Adult Things and Other Musings from a Fairly Confused, Sort-of Adultish Person

-Elizabeth Langford, contributing writer

Ladies and gents, I think it’s official: I have become an adult. Yes, I am well past my 19th birthday. I can technically sign my name on a dotted line without having to fake my dear mother’s signature, and I’ve successfully navigated about 20 airports since I left home a year ago. However, I must say, I didn’t feel grown up until 3 weeks ago. Why? Because three weeks ago I clicked “empty cart” on my favorite dress shopping website, scooted on over to Chegg, and bought myself a math textbook instead of a cute 50’s dress with a sailor collar. Hold your applause, friends; hold your applause. No need to pat me on the back. I am just now implementing what I learned from mistakes I made freshman year. Now, I’m sure there’s a good chance you’re rolling your eyes as you’re reading this, but take heed, because learning to be an adult is a process, a process which, if I’m being completely honest, I’m fairly terrible at, but, of course, am always learning. There are a few things I wished I had learned earlier on freshman year, so I’m going to go ahead and impart these tiny, dinged up pearls of responsible, adult wisdom to you. But only you can decide to do with them as you please.

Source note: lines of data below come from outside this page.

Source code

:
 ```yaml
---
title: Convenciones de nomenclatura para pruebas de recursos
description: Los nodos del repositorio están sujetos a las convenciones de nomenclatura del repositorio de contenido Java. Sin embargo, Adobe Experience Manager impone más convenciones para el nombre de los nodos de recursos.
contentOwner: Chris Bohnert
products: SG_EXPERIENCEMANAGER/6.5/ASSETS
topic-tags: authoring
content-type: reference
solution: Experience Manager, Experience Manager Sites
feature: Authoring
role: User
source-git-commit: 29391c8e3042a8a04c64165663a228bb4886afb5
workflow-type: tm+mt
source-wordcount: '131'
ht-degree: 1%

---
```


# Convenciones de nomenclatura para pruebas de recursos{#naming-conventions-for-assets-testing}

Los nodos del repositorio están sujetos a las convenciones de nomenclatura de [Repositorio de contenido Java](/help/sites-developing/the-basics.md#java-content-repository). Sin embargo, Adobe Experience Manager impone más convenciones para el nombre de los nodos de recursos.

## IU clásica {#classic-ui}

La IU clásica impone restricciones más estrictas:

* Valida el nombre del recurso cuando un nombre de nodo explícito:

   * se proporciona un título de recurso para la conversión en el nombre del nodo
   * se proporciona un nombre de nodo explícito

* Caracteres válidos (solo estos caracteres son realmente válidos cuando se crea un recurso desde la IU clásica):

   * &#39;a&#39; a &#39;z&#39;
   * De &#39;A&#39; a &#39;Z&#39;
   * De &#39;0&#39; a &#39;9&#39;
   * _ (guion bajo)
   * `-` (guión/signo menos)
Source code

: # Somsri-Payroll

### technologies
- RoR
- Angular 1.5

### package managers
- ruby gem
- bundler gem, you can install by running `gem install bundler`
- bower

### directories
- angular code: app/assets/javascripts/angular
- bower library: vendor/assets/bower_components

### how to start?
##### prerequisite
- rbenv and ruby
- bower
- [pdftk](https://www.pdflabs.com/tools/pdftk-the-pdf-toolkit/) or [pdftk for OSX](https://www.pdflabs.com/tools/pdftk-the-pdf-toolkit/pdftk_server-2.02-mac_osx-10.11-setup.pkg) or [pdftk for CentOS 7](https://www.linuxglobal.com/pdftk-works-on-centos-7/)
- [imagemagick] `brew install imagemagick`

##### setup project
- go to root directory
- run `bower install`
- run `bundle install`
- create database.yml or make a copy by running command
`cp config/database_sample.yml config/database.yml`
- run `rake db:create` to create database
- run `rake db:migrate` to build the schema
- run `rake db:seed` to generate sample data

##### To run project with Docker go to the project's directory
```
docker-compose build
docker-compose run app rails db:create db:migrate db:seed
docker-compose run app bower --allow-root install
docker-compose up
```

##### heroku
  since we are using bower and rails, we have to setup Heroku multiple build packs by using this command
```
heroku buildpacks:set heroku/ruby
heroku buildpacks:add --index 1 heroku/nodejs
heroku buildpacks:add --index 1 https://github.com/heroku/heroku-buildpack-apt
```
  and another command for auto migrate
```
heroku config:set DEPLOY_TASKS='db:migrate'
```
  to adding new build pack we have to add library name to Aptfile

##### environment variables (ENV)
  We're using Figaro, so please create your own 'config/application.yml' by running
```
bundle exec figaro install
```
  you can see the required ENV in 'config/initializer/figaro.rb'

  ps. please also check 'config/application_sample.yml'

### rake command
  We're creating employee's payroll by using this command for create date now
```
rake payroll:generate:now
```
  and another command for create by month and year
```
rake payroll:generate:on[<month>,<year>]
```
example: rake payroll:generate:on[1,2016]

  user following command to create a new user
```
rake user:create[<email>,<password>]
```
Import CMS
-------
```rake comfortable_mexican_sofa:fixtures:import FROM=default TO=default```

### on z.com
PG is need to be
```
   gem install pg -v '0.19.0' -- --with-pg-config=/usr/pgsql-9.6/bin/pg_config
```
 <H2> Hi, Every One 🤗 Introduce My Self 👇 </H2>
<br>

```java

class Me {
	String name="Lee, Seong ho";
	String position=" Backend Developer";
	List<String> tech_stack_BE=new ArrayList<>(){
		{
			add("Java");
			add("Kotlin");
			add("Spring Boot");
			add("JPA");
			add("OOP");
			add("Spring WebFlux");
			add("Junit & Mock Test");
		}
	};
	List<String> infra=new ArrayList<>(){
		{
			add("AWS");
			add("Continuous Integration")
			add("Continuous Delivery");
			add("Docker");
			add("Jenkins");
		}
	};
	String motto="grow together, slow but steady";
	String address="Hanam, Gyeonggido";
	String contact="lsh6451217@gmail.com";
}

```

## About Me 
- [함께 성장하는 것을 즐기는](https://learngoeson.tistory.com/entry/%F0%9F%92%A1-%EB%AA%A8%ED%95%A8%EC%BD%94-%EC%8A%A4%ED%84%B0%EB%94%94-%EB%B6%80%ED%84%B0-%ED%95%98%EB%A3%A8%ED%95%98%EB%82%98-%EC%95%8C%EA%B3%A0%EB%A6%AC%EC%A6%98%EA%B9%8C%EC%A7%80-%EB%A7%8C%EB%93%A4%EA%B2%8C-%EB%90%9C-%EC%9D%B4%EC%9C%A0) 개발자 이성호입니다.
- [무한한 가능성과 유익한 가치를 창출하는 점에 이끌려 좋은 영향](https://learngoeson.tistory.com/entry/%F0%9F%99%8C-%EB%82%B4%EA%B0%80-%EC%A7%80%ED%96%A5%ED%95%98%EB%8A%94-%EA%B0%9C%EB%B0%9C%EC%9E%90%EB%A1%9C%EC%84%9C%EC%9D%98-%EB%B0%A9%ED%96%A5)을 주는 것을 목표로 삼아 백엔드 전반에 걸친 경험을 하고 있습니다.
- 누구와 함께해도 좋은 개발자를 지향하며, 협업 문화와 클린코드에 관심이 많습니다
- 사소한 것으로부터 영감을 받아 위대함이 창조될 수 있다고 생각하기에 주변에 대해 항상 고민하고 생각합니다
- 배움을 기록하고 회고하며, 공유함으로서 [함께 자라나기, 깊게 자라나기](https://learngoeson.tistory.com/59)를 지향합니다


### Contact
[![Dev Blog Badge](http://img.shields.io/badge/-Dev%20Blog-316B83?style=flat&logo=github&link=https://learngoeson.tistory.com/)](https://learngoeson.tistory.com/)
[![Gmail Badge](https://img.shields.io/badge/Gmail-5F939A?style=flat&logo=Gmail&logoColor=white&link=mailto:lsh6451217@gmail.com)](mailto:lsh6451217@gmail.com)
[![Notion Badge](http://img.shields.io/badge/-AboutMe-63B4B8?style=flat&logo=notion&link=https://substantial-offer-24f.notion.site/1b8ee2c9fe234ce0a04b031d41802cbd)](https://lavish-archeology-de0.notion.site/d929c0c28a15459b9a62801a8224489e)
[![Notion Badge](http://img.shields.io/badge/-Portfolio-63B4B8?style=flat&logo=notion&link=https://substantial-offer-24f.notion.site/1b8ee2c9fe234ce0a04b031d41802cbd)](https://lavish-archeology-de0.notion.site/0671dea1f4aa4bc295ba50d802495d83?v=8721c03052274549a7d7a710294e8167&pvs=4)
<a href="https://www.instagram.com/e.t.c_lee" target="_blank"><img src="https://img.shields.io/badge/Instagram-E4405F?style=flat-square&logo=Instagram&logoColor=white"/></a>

To start out, here’s a “Don’t”. Chick-fil-a, Sonic, and Taco Bell are great…. but don’t do it every day. It’s tempting to slide over to one of Clinton’s premier fast food joints at 1:30 am after follies practice, but trust me, your wallet, as well as your stomach, won’t be able to handle it. Fourth meal is very real, and it’s frequently the cause of the Freshman 15. Beware.

Another “Don’t”: Taking 3 naps and a siesta to get in your 8 hours of beauty sleep doesn’t count. Don’t skip on too much sleep. My first semester of freshman year, I was convinced that every form of sleep counted towards my 8-11 hours of sleep. The issue with that philosophy is that sleeping for 2 hours at night, fitting the other 6 into naps, and then snoozing through Sociology seriously messes up our sleep cycle, making us more prone to weight gain, sickness, and mood swings.

Now to wrap up, here’s a “Do”. Do something every day that makes you uncomfortable. On a serious note, growth happens when we put ourselves in situations we’re uncomfortable in. I cannot tell you how many rad friends I’ve made via incredibly awkward introductions and mistaken identity cases in the Caf. Talk to people you wouldn’t normally interact with, do an intramural you have no idea how to play, or visit a Church that isn’t your denomination. Do something new that you aren’t particularly comfortable with whenever the opportunity presents itself. I can’t promise you it will always turn out super awesome, although I think it usually will, but you’ll be a better more cultured person for it.